=== Section Start ===
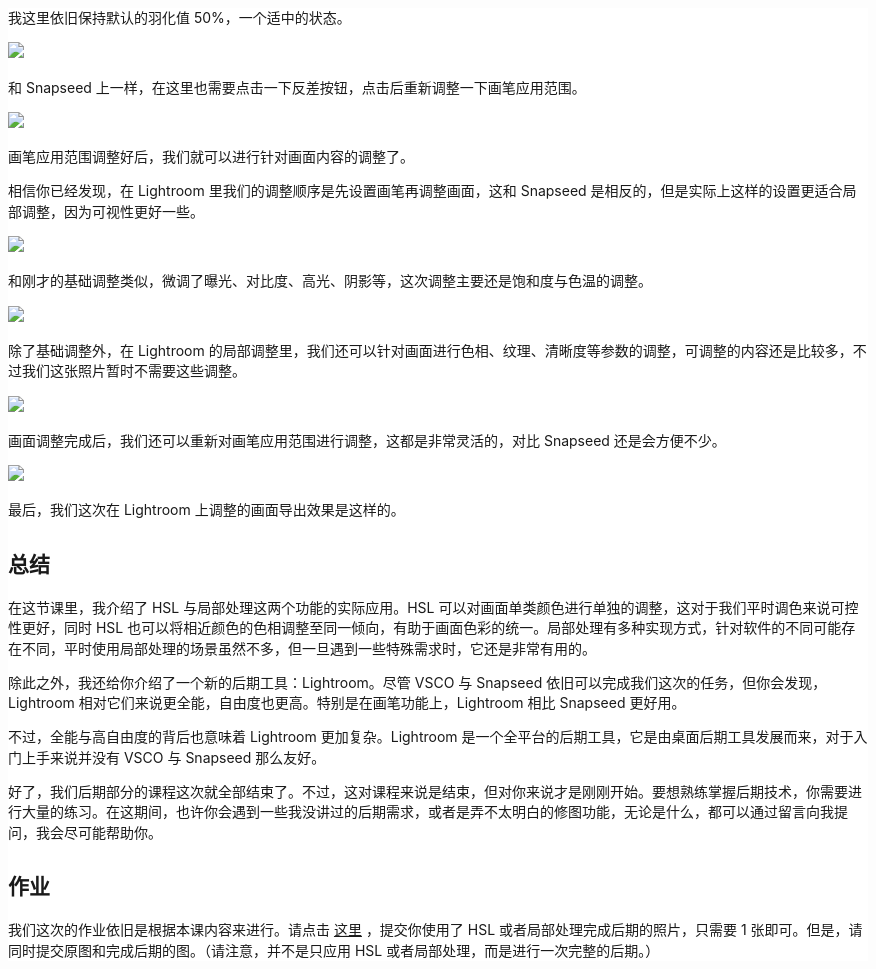 我这里依旧保持默认的羽化值 50%，一个适中的状态。

![](https://static001.geekbang.org/resource/image/d3/7e/d3196ef45da789233109e942dbd5a87e.jpg)

和 Snapseed 上一样，在这里也需要点击一下反差按钮，点击后重新调整一下画笔应用范围。

![](https://static001.geekbang.org/resource/image/31/a9/31f21564ed56cda5db9520297ee4e2a9.jpg)

画笔应用范围调整好后，我们就可以进行针对画面内容的调整了。

相信你已经发现，在 Lightroom 里我们的调整顺序是先设置画笔再调整画面，这和 Snapseed 是相反的，但是实际上这样的设置更适合局部调整，因为可视性更好一些。

![](https://static001.geekbang.org/resource/image/f4/92/f4c5dd579184a8e87ca25ebca800b092.jpg)

和刚才的基础调整类似，微调了曝光、对比度、高光、阴影等，这次调整主要还是饱和度与色温的调整。

![](https://static001.geekbang.org/resource/image/cc/da/cce831a7ca31f36bd233f54f11361fda.jpg)

除了基础调整外，在 Lightroom 的局部调整里，我们还可以针对画面进行色相、纹理、清晰度等参数的调整，可调整的内容还是比较多，不过我们这张照片暂时不需要这些调整。

![](https://static001.geekbang.org/resource/image/74/f8/747f226898a740fda8be292478c120f8.jpg)

画面调整完成后，我们还可以重新对画笔应用范围进行调整，这都是非常灵活的，对比 Snapseed 还是会方便不少。

![](https://static001.geekbang.org/resource/image/c5/77/c5c7c12f5fddf232a3ea85c766b1b477.jpg)

最后，我们这次在 Lightroom 上调整的画面导出效果是这样的。

## 总结

在这节课里，我介绍了 HSL 与局部处理这两个功能的实际应用。HSL 可以对画面单类颜色进行单独的调整，这对于我们平时调色来说可控性更好，同时 HSL 也可以将相近颜色的色相调整至同一倾向，有助于画面色彩的统一。局部处理有多种实现方式，针对软件的不同可能存在不同，平时使用局部处理的场景虽然不多，但一旦遇到一些特殊需求时，它还是非常有用的。

除此之外，我还给你介绍了一个新的后期工具：Lightroom。尽管 VSCO 与 Snapseed 依旧可以完成我们这次的任务，但你会发现，Lightroom 相对它们来说更全能，自由度也更高。特别是在画笔功能上，Lightroom 相比 Snapseed 更好用。

不过，全能与高自由度的背后也意味着 Lightroom 更加复杂。Lightroom 是一个全平台的后期工具，它是由桌面后期工具发展而来，对于入门上手来说并没有 VSCO 与 Snapseed 那么友好。

好了，我们后期部分的课程这次就全部结束了。不过，这对课程来说是结束，但对你来说才是刚刚开始。要想熟练掌握后期技术，你需要进行大量的练习。在这期间，也许你会遇到一些我没讲过的后期需求，或者是弄不太明白的修图功能，无论是什么，都可以通过留言向我提问，我会尽可能帮助你。

## 作业

我们这次的作业依旧是根据本课内容来进行。请点击 [这里](time://hordeChannelDetail?channelId=29) ，提交你使用了 HSL 或者局部处理完成后期的照片，只需要 1 张即可。但是，请同时提交原图和完成后期的图。（请注意，并不是只应用 HSL 或者局部处理，而是进行一次完整的后期。）
    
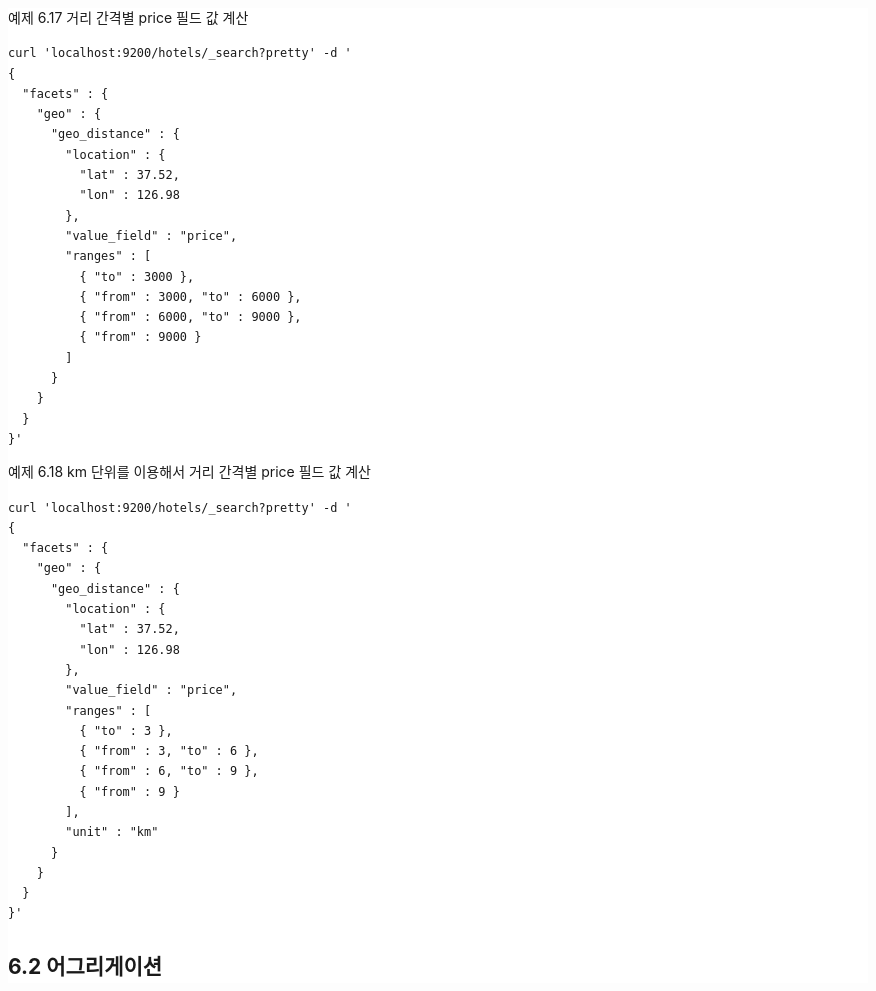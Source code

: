 
예제 6.17 거리 간격별 price 필드 값 계산
```
curl 'localhost:9200/hotels/_search?pretty' -d '
{
  "facets" : {
    "geo" : {
      "geo_distance" : {
        "location" : {
          "lat" : 37.52,
          "lon" : 126.98
        },
        "value_field" : "price",
        "ranges" : [
          { "to" : 3000 },
          { "from" : 3000, "to" : 6000 },
          { "from" : 6000, "to" : 9000 },
          { "from" : 9000 }
        ]
      }
    }
  }
}'
```


예제 6.18 km 단위를 이용해서 거리 간격별 price 필드 값 계산
```
curl 'localhost:9200/hotels/_search?pretty' -d '
{
  "facets" : {
    "geo" : {
      "geo_distance" : {
        "location" : {
          "lat" : 37.52,
          "lon" : 126.98
        },
        "value_field" : "price",
        "ranges" : [
          { "to" : 3 },
          { "from" : 3, "to" : 6 },
          { "from" : 6, "to" : 9 },
          { "from" : 9 }
        ],
        "unit" : "km"
      }
    }
  }
}'
```

## 6.2 어그리게이션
=== Section End ===
Problem. Read through the data above. Report each line that has the word "VSCO".

Result for this exercise.
除此之外，我还给你介绍了一个新的后期工具：Lightroom。尽管 VSCO 与 Snapseed 依旧可以完成我们这次的任务，但你会发现，Lightroom 相对它们来说更全能，自由度也更高。特别是在画笔功能上，Lightroom 相比 Snapseed 更好用。
不过，全能与高自由度的背后也意味着 Lightroom 更加复杂。Lightroom 是一个全平台的后期工具，它是由桌面后期工具发展而来，对于入门上手来说并没有 VSCO 与 Snapseed 那么友好。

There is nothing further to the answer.